#### TASK OBJECTIVE
Filter the data for lines with the word "trabajo" and copy those lines.

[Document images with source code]
-*-
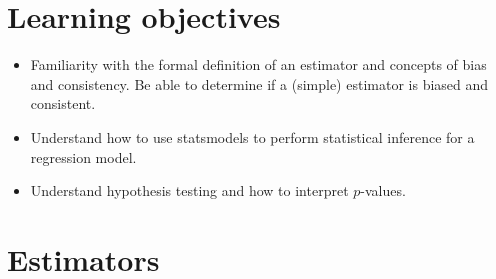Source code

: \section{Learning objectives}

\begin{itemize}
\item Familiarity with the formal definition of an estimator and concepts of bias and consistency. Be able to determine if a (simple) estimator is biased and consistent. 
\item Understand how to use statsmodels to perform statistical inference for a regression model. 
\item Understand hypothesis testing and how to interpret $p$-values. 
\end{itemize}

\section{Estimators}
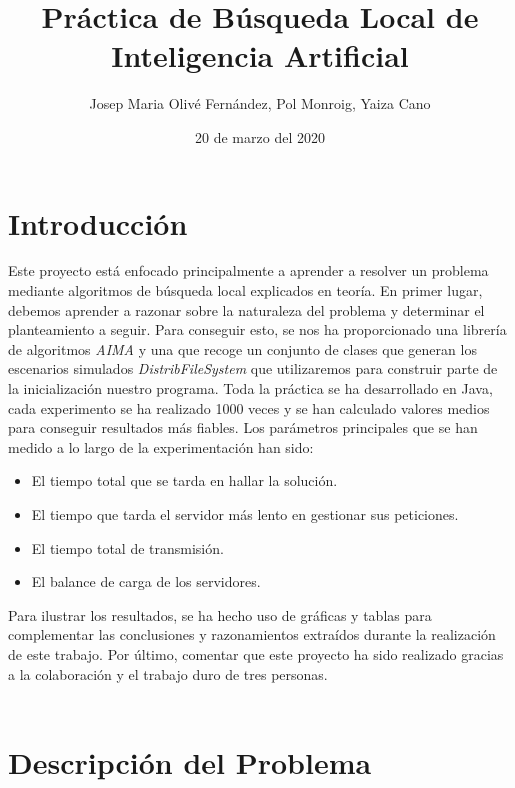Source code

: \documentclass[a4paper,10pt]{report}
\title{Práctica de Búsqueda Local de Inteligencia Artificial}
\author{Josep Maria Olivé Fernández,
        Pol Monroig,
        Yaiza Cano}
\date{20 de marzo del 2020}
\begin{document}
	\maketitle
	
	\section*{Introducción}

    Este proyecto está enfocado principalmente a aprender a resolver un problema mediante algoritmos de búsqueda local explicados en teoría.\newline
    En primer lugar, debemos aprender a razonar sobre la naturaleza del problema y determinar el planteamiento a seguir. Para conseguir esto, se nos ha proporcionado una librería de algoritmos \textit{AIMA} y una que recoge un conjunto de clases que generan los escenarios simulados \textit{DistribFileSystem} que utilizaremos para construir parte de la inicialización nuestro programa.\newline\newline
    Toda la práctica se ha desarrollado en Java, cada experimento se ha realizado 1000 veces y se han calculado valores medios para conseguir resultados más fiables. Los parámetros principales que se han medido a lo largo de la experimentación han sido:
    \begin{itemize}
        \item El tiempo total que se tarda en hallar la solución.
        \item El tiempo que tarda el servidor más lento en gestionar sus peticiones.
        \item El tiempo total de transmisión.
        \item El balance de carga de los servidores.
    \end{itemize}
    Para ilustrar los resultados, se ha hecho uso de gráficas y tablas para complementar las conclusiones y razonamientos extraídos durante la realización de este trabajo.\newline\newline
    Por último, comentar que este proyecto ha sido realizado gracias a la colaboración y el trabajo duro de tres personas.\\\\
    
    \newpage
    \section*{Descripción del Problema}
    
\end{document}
-*-
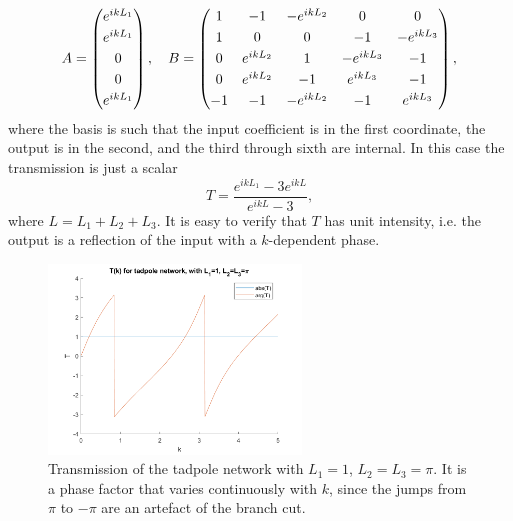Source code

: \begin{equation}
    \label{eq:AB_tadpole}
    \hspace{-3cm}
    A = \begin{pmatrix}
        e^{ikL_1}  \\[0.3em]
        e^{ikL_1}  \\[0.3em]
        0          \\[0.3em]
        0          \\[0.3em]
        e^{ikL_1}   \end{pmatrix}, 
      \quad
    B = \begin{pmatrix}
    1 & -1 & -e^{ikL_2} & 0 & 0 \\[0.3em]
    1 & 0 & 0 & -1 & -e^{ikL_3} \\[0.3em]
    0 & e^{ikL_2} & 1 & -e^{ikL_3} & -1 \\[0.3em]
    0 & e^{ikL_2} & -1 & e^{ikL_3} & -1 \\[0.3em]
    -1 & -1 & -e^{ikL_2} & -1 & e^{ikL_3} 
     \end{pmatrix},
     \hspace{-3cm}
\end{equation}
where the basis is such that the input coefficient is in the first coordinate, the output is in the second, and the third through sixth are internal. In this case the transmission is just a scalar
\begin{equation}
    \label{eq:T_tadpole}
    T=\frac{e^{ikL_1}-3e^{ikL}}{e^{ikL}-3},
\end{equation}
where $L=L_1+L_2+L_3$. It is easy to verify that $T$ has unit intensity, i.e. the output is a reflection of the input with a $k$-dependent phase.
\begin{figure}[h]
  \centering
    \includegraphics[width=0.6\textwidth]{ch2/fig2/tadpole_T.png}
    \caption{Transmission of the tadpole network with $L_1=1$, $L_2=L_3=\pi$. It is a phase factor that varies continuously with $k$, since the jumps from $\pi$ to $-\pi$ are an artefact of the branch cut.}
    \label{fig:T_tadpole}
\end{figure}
-*-
#### RESPONSE AREA
    Para ilustrar los resultados, se ha hecho uso de gráficas y tablas para complementar las conclusiones y razonamientos extraídos durante la realización de este trabajo.\newline\newline
    Por último, comentar que este proyecto ha sido realizado gracias a la colaboración y el trabajo duro de tres personas.\\\\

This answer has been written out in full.